When the Book Babes Talk War, What Is It Good For?

by Ron Hogan

I'll say it again: absolutely nothing. This week, Ellen leads off by introducing the genuinely compelling-sounding American Nightingale, a biography of Frances Slanger, a U.S. Army nurse who volunteered for the D-Day front and became famous after the publication of this letter in Stars and Stripes. But then Ellen decides to take another stab at analysis:

Naturally, [this] is the kind of story that will be trotted out in newspapers across the country to acknowledge D-Day. But in the shadow of the Abu Ghraib scandal, this heroic view seems such a sharp contrast to current reporting on another war that I wonder if readers' heads will do an "Exorcist"-like spin.

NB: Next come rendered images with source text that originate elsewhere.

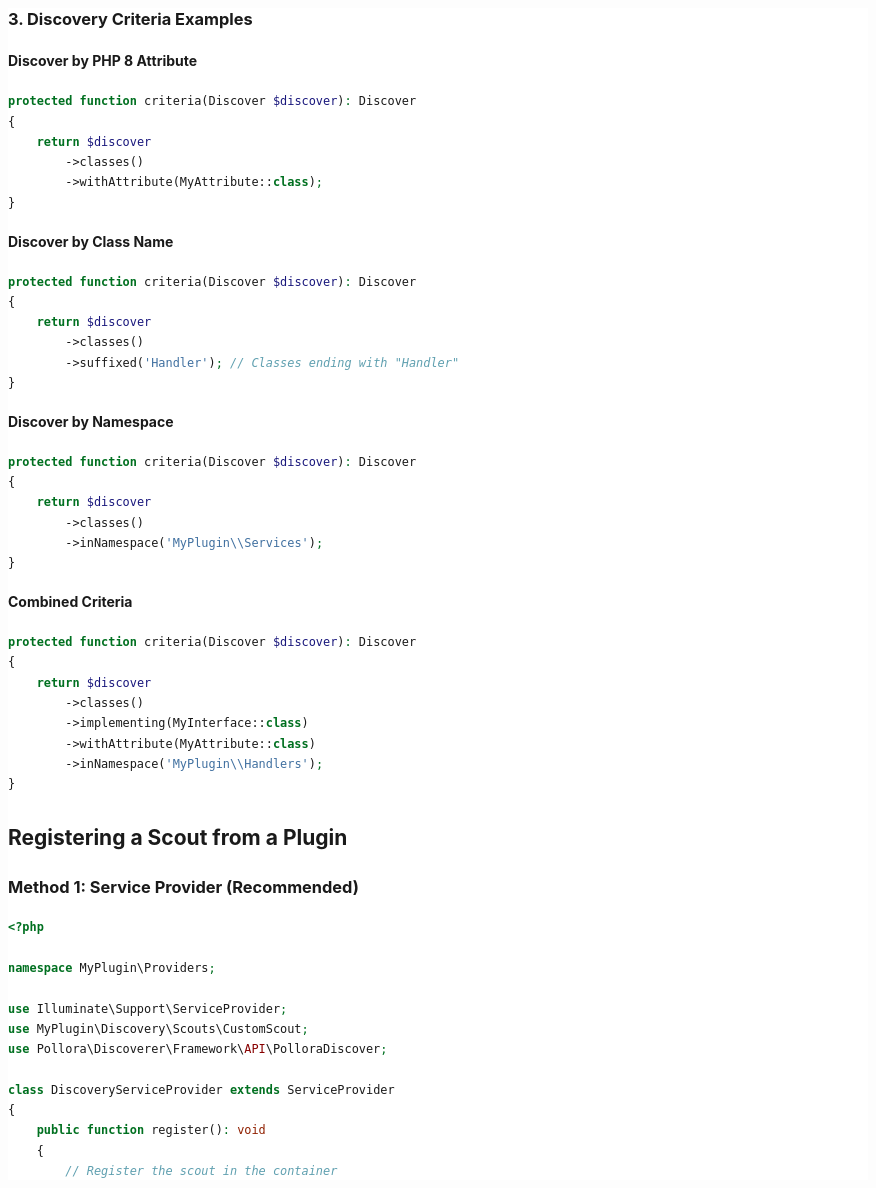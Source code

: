 ### 3. Discovery Criteria Examples

#### Discover by PHP 8 Attribute

```php
protected function criteria(Discover $discover): Discover
{
    return $discover
        ->classes()
        ->withAttribute(MyAttribute::class);
}
```

#### Discover by Class Name

```php
protected function criteria(Discover $discover): Discover
{
    return $discover
        ->classes()
        ->suffixed('Handler'); // Classes ending with "Handler"
}
```

#### Discover by Namespace

```php
protected function criteria(Discover $discover): Discover
{
    return $discover
        ->classes()
        ->inNamespace('MyPlugin\\Services');
}
```

#### Combined Criteria

```php
protected function criteria(Discover $discover): Discover
{
    return $discover
        ->classes()
        ->implementing(MyInterface::class)
        ->withAttribute(MyAttribute::class)
        ->inNamespace('MyPlugin\\Handlers');
}
```

## Registering a Scout from a Plugin

### Method 1: Service Provider (Recommended)

```php
<?php

namespace MyPlugin\Providers;

use Illuminate\Support\ServiceProvider;
use MyPlugin\Discovery\Scouts\CustomScout;
use Pollora\Discoverer\Framework\API\PolloraDiscover;

class DiscoveryServiceProvider extends ServiceProvider
{
    public function register(): void
    {
        // Register the scout in the container
```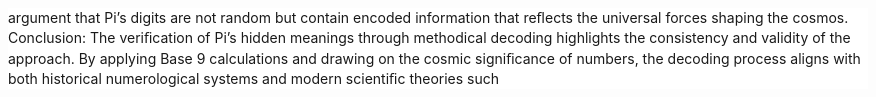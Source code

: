 argument
that
Pi’s
digits
are
not
random
but
contain
encoded
information
that
reﬂects
the
universal
forces
shaping
the
cosmos.
Conclusion:
The
veriﬁcation
of
Pi’s
hidden
meanings
through
methodical
decoding
highlights
the
consistency
and
validity
of
the
approach.
By
applying
Base
9
calculations
and
drawing
on
the
cosmic
signiﬁcance
of
numbers,
the
decoding
process
aligns
with
both
historical
numerological
systems
and
modern
scientiﬁc
theories
such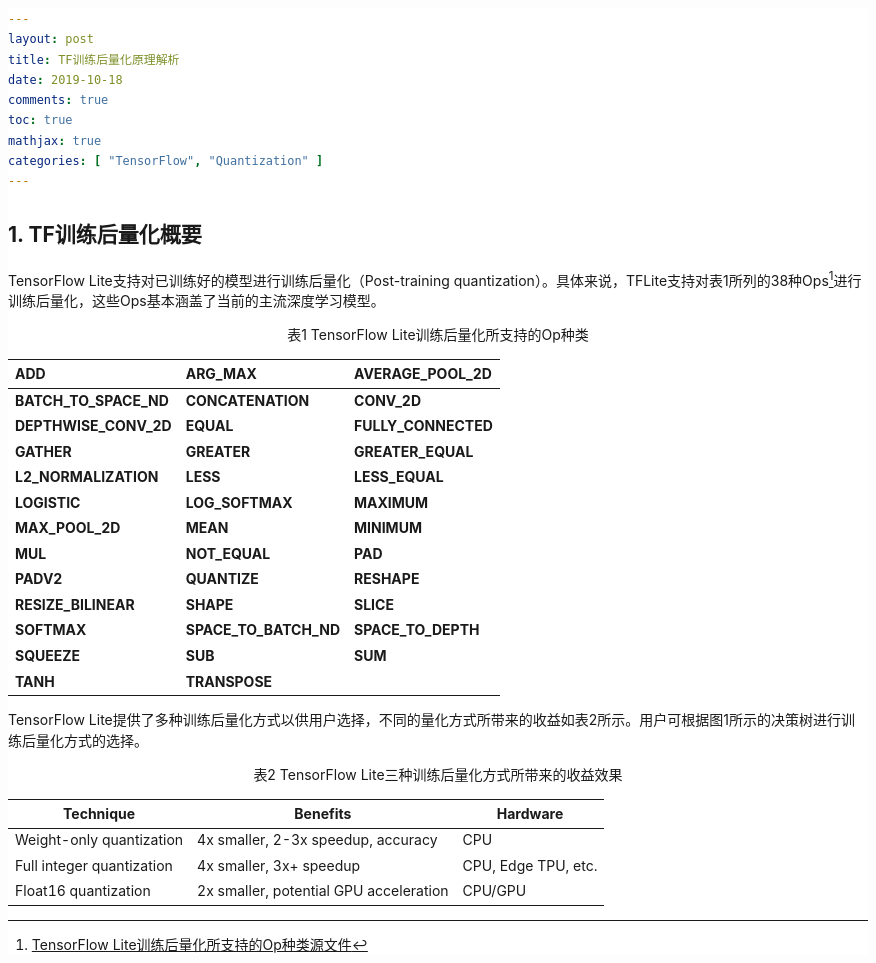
 ```yaml
---
layout: post
title: TF训练后量化原理解析
date: 2019-10-18
comments: true
toc: true
mathjax: true
categories: [ "TensorFlow", "Quantization" ]
---
```


## 1. TF训练后量化概要

TensorFlow Lite支持对已训练好的模型进行训练后量化（Post-training quantization）。具体来说，TFLite支持对表1所列的38种Ops[^1]进行训练后量化，这些Ops基本涵盖了当前的主流深度学习模型。

<center>表1 TensorFlow Lite训练后量化所支持的Op种类</center>

| ADD | ARG_MAX | AVERAGE_POOL_2D |
|:---|:---|:---|
| **BATCH_TO_SPACE_ND** | **CONCATENATION** | **CONV_2D** |
| **DEPTHWISE_CONV_2D** | **EQUAL** | **FULLY_CONNECTED** |
| **GATHER** | **GREATER** | **GREATER_EQUAL** |
| **L2_NORMALIZATION** | **LESS** | **LESS_EQUAL** |
| **LOGISTIC** | **LOG_SOFTMAX** | **MAXIMUM** |
| **MAX_POOL_2D** | **MEAN** | **MINIMUM** |
| **MUL** | **NOT_EQUAL** | **PAD** |
|**PADV2** | **QUANTIZE** | **RESHAPE** |
| **RESIZE_BILINEAR** | **SHAPE** | **SLICE** |
| **SOFTMAX** | **SPACE_TO_BATCH_ND** | **SPACE_TO_DEPTH** |
| **SQUEEZE** | **SUB** | **SUM** |
|**TANH** | **TRANSPOSE** | |

TensorFlow Lite提供了多种训练后量化方式以供用户选择，不同的量化方式所带来的收益如表2所示。用户可根据图1所示的决策树进行训练后量化方式的选择。

<center>表2 TensorFlow Lite三种训练后量化方式所带来的收益效果</center>

| Technique | Benefits | Hardware |
| -- | -- | -- |
|Weight-only quantization| 4x smaller, 2-3x speedup, accuracy|  CPU |
|Full integer quantization| 4x smaller, 3x+ speedup |CPU, Edge TPU, etc.|
|Float16 quantization|  2x smaller, potential GPU acceleration|  CPU/GPU|


[^1]: [ TensorFlow Lite训练后量化所支持的Op种类源文件](https://github.com/tensorflow/tensorflow/blob/master/tensorflow/lite/tools/optimize/operator_property.cc)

Poynter really should ask itself what benefit it derives from employing a book culture columnist who seemingly doesn't believe that the American book-and-newspaper-reading public can hold two not-even-that-contradictory ideas in its head at the same time. I don't know of anybody, whether they believe the Abu Ghraib 7 acted on their own or at the Pentagon's behest, or even if they think the whole Iraq project is a boondoggle of the highest order, who has been inspired by current events to doubt even for a second the valor of veterans in the Second World War.

Ellen then tries to peg this on what Vietnam-era soldiers-turned-novelists hath wrought; once Margo finally gets hold of the column, she at least tries to steer things in the direction of suggesting that war stories need to zoom out past closeups on individuals to look at the systemic costs of large-scale combat. Ellen counters, "The chicken-and-egg question is whether the American public shares your view, or if it's just the media (and liberal media at that) which focuses on the cost instead of the cause." That, of course, is not a chicken-and-egg question at all, and when she ultimately concludes "the more nuanced writing from the Vietnam era seeks to establish [that] political and military solutions are inseparable," savvy readers will ask themselves what nuanced Vietnam-era writers has she been reading?

Comments

Jesus, these two turn out drivel faster than I can keep up. Goddam life, preventing me from composing and initiating a lengthy and informed response. More to follow, but who knows when?